# How many electrons have quantum numbers (n,m_s) = (3,-1/2)?

May 26, 2017

Nine.

$\underline{\downarrow \textcolor{w h i t e}{\uparrow}} \text{ "ul(darr color(white)(uarr))" "ul(darr color(white)(uarr))" "ul(darr color(white)(uarr))" } \underline{\downarrow \textcolor{w h i t e}{\uparrow}}$
$\underbrace{\text{ "" "" "" "" "" "" "" "" "" "" "" "" "" }}$
$\text{ "" "" "" "" "" } 3 d$

$\underline{\downarrow \textcolor{w h i t e}{\uparrow}} \text{ "ul(darr color(white)(uarr))" } \underline{\downarrow \textcolor{w h i t e}{\uparrow}}$
$\underbrace{\text{ "" "" "" "" "" "" "" }}$
$\text{ "" "" } 3 p$
$\underline{\downarrow \textcolor{w h i t e}{\uparrow}}$
$3 s$

Well, $l$ runs from $0$ to $n - 1$, i.e. ${l}_{\max} = n - 1$. Thus, we have access to $l = 0 , 1 , . . . \left(3 - 1\right)$, which are the $s , p ,$ and $d$ orbitals.

For each $l$, the degeneracy of the orbital set is $2 l + 1$, so $l$ and the magnetic quantum number ${m}_{l}$ are and correspond to...

• $l = 0$, ${m}_{l} = \left\{0\right\}$,
number of $s$ orbitals = $2 \left(0\right) + 1 = \boldsymbol{1}$

• $l = 1$, ${m}_{l} = \left\{- 1 , 0 , + 1\right\}$,
number of $p$ orbitals = $2 \left(1\right) + 1 = \boldsymbol{3}$

• $l = 2$, ${m}_{l} = \left\{- 2 , - 1 , 0 , + 1 , + 2\right\}$,
number of $d$ orbitals = $2 \left(2\right) + 1 = \boldsymbol{5}$

(recalling that ${m}_{l} = \left\{- l , . . . , 0 , . . . , + l\right\}$)

Hence, $1 + 3 + 5 = \boldsymbol{9}$ orbitals of $n = 3$.

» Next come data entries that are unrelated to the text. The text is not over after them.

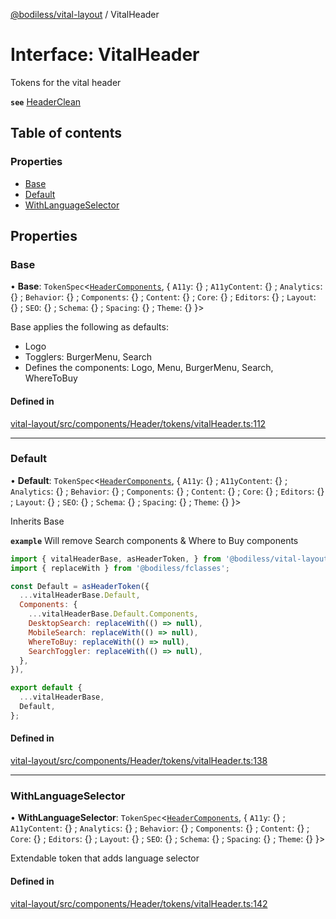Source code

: [@bodiless/vital-layout](../README.md) / VitalHeader

# Interface: VitalHeader

Tokens for the vital header

**`see`** [HeaderClean](../README.md#headerclean)

## Table of contents

### Properties

- [Base](VitalHeader.md#base)
- [Default](VitalHeader.md#default)
- [WithLanguageSelector](VitalHeader.md#withlanguageselector)

## Properties

### Base

• **Base**: `TokenSpec`<[`HeaderComponents`](HeaderComponents.md), { `A11y`: {} ; `A11yContent`: {} ; `Analytics`: {} ; `Behavior`: {} ; `Components`: {} ; `Content`: {} ; `Core`: {} ; `Editors`: {} ; `Layout`: {} ; `SEO`: {} ; `Schema`: {} ; `Spacing`: {} ; `Theme`: {}  }\>

Base applies the following as defaults:
- Logo
- Togglers: BurgerMenu, Search
- Defines the components: Logo, Menu, BurgerMenu, Search, WhereToBuy

#### Defined in

[vital-layout/src/components/Header/tokens/vitalHeader.ts:112](https://github.com/johnsonandjohnson/Bodiless-JS/blob/bb211c74a/packages/vital-layout/src/components/Header/tokens/vitalHeader.ts#L112)

___

### Default

• **Default**: `TokenSpec`<[`HeaderComponents`](HeaderComponents.md), { `A11y`: {} ; `A11yContent`: {} ; `Analytics`: {} ; `Behavior`: {} ; `Components`: {} ; `Content`: {} ; `Core`: {} ; `Editors`: {} ; `Layout`: {} ; `SEO`: {} ; `Schema`: {} ; `Spacing`: {} ; `Theme`: {}  }\>

Inherits Base

**`example`** Will remove Search components & Where to Buy components
```js
import { vitalHeaderBase, asHeaderToken, } from '@bodiless/vital-layout';
import { replaceWith } from '@bodiless/fclasses';

const Default = asHeaderToken({
  ...vitalHeaderBase.Default,
  Components: {
    ...vitalHeaderBase.Default.Components,
    DesktopSearch: replaceWith(() => null),
    MobileSearch: replaceWith(() => null),
    WhereToBuy: replaceWith(() => null),
    SearchToggler: replaceWith(() => null),
  },
}),

export default {
  ...vitalHeaderBase,
  Default,
};
```

#### Defined in

[vital-layout/src/components/Header/tokens/vitalHeader.ts:138](https://github.com/johnsonandjohnson/Bodiless-JS/blob/bb211c74a/packages/vital-layout/src/components/Header/tokens/vitalHeader.ts#L138)

___

### WithLanguageSelector

• **WithLanguageSelector**: `TokenSpec`<[`HeaderComponents`](HeaderComponents.md), { `A11y`: {} ; `A11yContent`: {} ; `Analytics`: {} ; `Behavior`: {} ; `Components`: {} ; `Content`: {} ; `Core`: {} ; `Editors`: {} ; `Layout`: {} ; `SEO`: {} ; `Schema`: {} ; `Spacing`: {} ; `Theme`: {}  }\>

Extendable token that adds language selector

#### Defined in

[vital-layout/src/components/Header/tokens/vitalHeader.ts:142](https://github.com/johnsonandjohnson/Bodiless-JS/blob/bb211c74a/packages/vital-layout/src/components/Header/tokens/vitalHeader.ts#L142)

The spin quantum number of $- \frac{1}{2}$ designates spin-down, and by the Pauli Exclusion Principle, one can only have one kind of electron spin per electron in each orbital. In other words, either

$\underline{\downarrow \textcolor{w h i t e}{\uparrow}}$ or $\underline{\downarrow \uparrow}$

are allowed (the choice of spin for the first electron is arbitrary), but

$\underline{\downarrow \downarrow}$ or $\underline{\uparrow \uparrow}$

is not.

Therefore, the total number of configurations for one spin-down electron in each possible orbital is the same number as the total number of orbitals.

In other words, there are $\boldsymbol{9}$ such electrons that can have ${m}_{s} = - \frac{1}{2}$ and $n = 3$, occupying the $\boldsymbol{9}$ total $n = 3$ orbitals with ${m}_{l} = \left\{0\right\} , \left\{- 1 , 0 , + 1\right\} , \left\{- 2 , - 1 , 0 , + 1 , + 2\right\}$.